My original idea was that I was going to do a sequel to that. I was going to get in touch with Stout – I knew him at the time – and see if he would get in touch with Kurtzman to see if I could do a sequel. But then I started writing down ideas, and it grew into this huge thing. And Stephen Bissette’s Tyrant was a big inspiration to keep Cavewoman going. There were five or six issues of Tyrant, and Bissette received a lot of praise for those books. There’s not a single boob in there, and no superheroes, just some of the greatest comic book storytelling ever written.
PO – Artistically, as far as how you learned to draw, was there a lot of formal training?
BR – There was nothing as far as formal training. I learned from observing the work of masters like Frazetta, Buscema, and Neal Adams. Most of the top artists out here at this convention are self-taught. You know my good friend Frank Cho? He learned from the masters too. Everybody who saw Frazetta and had an ounce of talent basically took it and ran with it, and that’s why we have such a strong comic culture now. It’s from the Frazettas, the Hal Fosters, the Alex Raymonds of the world. Jack Kirby. He would do three comic book pages a day – oh my god, that’s unheard of. It takes me a week to do a page.
PO – As far as starting Basement Comics, how did that come to be and how was that experience?
BR – It was wonderful. My wife got a bonus check, and I had just gotten fired from Walden Books. I got a job at a comic shop in North Carolina run by my good friend James Robert Smith, and he was doing a book called James Gang. He saw my work and hired me to do James Gang. It was so much fun I didn’t want to go back to the working world.

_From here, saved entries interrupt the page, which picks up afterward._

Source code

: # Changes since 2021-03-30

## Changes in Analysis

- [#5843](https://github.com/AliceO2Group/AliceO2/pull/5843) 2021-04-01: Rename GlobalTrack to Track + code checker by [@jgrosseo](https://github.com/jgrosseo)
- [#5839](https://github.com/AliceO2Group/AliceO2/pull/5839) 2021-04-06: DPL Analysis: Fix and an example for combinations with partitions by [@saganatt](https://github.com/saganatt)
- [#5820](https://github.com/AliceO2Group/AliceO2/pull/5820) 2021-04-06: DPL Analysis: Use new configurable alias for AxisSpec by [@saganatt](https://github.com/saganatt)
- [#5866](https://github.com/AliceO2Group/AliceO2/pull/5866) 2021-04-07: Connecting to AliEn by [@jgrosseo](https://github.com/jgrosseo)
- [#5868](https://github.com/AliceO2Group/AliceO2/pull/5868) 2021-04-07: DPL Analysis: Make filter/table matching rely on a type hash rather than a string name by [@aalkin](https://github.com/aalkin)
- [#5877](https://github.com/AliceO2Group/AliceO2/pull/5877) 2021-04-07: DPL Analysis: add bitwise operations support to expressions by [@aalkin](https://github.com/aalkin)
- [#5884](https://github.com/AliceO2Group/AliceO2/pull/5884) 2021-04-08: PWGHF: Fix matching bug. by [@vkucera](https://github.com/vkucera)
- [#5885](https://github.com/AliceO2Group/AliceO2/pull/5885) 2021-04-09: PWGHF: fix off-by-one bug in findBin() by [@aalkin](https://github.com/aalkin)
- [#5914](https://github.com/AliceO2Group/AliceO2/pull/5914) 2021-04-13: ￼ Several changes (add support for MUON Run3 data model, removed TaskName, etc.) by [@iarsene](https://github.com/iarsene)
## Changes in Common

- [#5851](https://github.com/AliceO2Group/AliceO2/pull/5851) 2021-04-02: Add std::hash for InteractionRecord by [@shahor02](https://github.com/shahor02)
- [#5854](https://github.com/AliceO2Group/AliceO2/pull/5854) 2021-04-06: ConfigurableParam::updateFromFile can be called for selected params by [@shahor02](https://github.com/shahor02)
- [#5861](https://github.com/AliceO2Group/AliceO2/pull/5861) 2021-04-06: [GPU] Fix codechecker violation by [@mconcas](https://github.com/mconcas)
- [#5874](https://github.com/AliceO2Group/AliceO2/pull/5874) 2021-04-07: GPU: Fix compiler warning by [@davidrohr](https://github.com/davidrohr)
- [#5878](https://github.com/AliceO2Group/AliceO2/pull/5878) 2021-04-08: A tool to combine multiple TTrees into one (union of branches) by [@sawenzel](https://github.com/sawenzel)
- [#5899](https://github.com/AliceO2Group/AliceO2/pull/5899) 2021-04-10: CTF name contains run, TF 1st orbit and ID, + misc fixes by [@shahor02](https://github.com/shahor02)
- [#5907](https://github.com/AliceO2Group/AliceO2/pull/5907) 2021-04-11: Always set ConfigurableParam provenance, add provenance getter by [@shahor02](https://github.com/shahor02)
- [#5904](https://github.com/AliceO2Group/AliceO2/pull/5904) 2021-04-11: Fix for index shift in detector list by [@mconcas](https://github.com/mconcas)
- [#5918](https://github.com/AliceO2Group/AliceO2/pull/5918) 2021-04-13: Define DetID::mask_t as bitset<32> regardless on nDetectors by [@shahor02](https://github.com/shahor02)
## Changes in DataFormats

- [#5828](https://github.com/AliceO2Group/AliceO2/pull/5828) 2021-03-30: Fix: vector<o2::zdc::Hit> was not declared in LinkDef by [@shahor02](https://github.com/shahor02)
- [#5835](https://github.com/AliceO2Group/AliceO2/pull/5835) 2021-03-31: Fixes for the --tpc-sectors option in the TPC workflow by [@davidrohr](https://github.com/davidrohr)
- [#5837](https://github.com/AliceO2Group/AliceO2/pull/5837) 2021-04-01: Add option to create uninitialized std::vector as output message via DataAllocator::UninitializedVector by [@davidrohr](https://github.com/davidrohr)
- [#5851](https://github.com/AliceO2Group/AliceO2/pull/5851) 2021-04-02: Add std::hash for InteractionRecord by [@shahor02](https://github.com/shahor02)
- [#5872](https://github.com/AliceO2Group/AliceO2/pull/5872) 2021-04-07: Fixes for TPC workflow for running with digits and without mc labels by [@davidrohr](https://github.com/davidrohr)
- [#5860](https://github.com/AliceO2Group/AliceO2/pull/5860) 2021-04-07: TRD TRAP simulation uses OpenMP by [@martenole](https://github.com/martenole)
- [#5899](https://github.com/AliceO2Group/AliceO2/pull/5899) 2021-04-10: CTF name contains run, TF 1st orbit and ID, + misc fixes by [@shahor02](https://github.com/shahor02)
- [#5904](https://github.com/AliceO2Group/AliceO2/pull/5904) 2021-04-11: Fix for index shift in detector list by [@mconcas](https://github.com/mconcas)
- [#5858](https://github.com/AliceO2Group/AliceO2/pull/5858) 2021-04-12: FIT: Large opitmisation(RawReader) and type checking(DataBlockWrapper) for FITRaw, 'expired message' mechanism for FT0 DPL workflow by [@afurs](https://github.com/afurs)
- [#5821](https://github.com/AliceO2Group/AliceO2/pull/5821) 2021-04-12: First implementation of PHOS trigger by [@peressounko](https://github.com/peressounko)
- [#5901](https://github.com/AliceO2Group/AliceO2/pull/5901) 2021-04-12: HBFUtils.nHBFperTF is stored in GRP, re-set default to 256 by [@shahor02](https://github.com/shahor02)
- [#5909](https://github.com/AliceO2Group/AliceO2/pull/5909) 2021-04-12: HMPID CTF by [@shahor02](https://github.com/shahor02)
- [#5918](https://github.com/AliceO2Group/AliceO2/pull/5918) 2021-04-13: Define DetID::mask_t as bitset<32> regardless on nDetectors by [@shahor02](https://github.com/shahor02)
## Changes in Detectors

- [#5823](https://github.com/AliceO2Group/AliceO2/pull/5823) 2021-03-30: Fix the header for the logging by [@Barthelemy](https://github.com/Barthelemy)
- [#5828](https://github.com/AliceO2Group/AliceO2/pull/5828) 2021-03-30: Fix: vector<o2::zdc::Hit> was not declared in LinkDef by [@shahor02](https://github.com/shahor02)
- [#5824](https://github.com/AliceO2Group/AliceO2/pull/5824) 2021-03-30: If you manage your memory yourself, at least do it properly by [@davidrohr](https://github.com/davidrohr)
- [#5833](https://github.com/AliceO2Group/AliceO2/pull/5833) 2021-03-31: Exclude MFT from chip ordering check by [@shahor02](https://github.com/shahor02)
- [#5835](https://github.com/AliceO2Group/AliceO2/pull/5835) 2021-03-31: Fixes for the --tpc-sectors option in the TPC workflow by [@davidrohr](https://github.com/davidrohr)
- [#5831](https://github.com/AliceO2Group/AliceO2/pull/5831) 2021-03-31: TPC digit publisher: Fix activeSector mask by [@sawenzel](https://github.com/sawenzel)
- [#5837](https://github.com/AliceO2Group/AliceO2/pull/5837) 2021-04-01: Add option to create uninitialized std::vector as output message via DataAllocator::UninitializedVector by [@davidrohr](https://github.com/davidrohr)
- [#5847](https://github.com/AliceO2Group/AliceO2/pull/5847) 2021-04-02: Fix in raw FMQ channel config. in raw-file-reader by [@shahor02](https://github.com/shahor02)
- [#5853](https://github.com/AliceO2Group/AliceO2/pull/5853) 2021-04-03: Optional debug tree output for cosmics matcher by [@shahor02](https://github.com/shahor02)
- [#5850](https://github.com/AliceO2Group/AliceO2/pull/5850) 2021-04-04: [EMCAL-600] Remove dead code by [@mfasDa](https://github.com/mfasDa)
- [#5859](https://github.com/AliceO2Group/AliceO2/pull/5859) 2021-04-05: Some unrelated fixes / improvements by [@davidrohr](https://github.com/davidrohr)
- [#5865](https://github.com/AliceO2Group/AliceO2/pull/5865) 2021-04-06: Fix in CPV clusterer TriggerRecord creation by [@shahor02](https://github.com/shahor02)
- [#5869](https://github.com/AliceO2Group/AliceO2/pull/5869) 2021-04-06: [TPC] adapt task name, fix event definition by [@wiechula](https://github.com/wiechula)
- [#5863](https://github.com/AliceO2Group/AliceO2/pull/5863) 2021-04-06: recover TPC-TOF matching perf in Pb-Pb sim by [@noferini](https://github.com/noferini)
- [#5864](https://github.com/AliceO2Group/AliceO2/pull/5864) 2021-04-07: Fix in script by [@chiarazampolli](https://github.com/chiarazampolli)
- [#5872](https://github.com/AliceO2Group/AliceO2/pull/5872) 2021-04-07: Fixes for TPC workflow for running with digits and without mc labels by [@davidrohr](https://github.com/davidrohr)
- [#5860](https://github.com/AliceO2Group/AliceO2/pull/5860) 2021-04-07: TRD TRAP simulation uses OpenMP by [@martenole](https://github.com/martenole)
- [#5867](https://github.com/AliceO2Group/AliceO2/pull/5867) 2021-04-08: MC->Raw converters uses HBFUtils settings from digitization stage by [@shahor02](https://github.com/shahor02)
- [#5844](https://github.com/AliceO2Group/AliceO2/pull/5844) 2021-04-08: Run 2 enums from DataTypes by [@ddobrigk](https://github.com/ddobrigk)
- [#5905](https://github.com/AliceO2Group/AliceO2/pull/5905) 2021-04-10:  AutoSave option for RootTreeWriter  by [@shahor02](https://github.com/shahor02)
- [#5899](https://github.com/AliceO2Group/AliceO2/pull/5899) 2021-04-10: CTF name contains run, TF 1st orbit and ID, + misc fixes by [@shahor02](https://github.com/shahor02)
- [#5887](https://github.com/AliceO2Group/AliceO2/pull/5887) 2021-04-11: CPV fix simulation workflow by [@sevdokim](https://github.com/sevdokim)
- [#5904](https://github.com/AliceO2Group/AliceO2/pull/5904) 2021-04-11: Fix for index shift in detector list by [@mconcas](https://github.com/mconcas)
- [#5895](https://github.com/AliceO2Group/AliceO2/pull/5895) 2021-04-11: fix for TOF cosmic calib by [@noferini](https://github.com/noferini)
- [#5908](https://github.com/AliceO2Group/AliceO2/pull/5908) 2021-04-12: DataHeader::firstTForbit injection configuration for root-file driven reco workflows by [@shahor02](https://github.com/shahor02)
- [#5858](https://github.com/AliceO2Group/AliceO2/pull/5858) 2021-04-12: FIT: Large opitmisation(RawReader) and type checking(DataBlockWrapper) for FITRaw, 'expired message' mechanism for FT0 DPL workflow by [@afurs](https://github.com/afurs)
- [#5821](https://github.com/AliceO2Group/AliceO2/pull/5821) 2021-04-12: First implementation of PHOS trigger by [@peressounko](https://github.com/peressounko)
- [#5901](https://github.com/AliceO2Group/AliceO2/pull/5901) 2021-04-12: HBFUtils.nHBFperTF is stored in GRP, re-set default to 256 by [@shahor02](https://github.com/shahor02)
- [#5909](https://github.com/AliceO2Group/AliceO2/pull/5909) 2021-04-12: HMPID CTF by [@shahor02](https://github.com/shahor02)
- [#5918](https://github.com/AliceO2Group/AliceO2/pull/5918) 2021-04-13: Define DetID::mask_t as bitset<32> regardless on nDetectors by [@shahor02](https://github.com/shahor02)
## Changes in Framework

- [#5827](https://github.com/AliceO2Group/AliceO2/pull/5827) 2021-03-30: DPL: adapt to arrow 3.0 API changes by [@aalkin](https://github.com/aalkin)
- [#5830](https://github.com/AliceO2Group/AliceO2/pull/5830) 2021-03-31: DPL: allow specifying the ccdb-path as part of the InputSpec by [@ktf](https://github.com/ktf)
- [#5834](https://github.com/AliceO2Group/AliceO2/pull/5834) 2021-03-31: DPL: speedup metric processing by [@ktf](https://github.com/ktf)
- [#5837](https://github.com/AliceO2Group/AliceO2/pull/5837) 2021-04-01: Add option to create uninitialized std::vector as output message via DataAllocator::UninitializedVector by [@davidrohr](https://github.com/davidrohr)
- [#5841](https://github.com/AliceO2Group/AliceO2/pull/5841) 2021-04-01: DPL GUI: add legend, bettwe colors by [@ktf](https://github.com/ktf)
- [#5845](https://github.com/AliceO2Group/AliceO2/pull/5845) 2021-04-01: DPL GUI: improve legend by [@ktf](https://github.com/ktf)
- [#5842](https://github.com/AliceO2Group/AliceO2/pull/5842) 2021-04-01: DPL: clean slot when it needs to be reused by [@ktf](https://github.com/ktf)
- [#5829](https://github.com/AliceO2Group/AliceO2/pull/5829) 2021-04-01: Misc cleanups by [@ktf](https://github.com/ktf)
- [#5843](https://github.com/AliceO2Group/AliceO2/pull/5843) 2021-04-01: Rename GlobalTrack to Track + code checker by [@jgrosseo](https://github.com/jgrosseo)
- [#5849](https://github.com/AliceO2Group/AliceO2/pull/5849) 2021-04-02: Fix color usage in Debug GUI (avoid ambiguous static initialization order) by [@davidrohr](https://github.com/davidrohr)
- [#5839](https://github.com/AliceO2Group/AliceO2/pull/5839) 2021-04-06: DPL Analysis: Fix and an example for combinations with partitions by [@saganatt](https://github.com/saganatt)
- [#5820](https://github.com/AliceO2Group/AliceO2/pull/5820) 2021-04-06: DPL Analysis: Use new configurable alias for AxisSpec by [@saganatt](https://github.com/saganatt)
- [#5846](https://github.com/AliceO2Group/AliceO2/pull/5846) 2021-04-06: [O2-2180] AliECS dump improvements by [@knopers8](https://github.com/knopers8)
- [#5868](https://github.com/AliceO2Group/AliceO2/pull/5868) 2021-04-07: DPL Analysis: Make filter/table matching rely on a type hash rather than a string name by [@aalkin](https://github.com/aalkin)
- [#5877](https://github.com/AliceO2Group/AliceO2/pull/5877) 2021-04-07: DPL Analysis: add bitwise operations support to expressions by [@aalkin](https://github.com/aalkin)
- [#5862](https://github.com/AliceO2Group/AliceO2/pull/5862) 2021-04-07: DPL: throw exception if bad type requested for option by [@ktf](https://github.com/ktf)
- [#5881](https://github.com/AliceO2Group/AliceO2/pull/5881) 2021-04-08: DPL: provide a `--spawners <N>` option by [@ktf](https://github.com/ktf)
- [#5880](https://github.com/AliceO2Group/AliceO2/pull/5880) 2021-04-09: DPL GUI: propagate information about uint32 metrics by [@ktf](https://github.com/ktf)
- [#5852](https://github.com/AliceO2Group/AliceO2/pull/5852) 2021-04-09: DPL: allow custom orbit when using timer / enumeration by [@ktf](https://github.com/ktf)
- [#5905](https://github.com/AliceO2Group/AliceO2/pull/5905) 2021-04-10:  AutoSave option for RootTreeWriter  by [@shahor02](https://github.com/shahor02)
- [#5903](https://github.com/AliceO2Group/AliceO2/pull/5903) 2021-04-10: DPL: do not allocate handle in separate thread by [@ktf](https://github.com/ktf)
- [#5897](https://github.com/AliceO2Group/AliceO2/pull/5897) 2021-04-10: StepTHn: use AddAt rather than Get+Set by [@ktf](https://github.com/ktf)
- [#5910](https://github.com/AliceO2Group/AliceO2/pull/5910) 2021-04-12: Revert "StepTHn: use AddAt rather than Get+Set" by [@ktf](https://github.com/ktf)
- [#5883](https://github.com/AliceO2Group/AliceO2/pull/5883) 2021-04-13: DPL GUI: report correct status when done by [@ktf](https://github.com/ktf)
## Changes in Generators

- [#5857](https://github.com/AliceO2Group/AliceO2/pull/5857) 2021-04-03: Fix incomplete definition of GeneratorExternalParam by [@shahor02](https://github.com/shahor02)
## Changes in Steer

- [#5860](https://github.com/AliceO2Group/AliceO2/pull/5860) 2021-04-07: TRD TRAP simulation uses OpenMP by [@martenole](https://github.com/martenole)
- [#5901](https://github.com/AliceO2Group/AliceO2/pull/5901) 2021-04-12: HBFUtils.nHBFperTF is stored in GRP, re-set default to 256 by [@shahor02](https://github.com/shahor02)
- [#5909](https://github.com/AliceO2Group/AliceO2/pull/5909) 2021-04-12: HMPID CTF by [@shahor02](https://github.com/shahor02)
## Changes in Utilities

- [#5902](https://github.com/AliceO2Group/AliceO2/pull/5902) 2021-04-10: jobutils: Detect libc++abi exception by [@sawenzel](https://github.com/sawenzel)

So, my wife got this bonus check from her job, and we launched Cavewoman. I had seen [small press pioneer] Dave Sim at a comic convention years before, and he was telling me, “You put out one independent comic and right off the bat you’ll sell ten thousand issues.” I thought, “Yeah, that’s doable,” then Cavewoman #1 sold fewer than four thousand issues. It was a struggle, and we’re still struggling, but there’s still no better business in the world – no better job – than this. I get to get up in the morning and go into my studio wearing cut-off blue jeans, no socks or shoes, putting on some rock and roll, and drawing monsters and babes and superheroes. It doesn’t get any better.
PO – Do you have a favorite soundtrack when you’re working?
BR – Oh yeah. The Beatles and big bands. Tommy Dorsey. The Andrews Sisters. And soundtracks to Hammer Films and Universal Films.
BR – Back in the early days of The Learning Channel they did a lot of stuff about the jungle and ancient civilizations and that inspired the story. Anything about the real struggles of animal life. There are real savage storylines right there.
It’s also pretty obvious I was influenced by the original King Kong. Some of my characters are nods toward that film. You have Faye and Ray, the two lovers. You have Wil O’Brien, the blond kid. Meriem C. Cooper is a nod toward Merian C. Cooper. Really, King Kong was probably the biggest influence. The ’33 version of course.
PO – Where do you see the “good girl” style of art in comics going from here? What is its future?
BR – It’s only going to get better. As savage and beautiful as Frazetta’s work is – and it’ll never be imitated – the coloring and anatomy is better now. My only trepidation is that everything has gone digital now. It’s going to become a lost art putting paint and ink to paper. A lot of the newer artists never pick up a pencil anymore. Adam Hughes doesn’t do water coloring anymore, and he’s beautiful at it. It’s all computerized now. The talent level now, though, is phenomenal.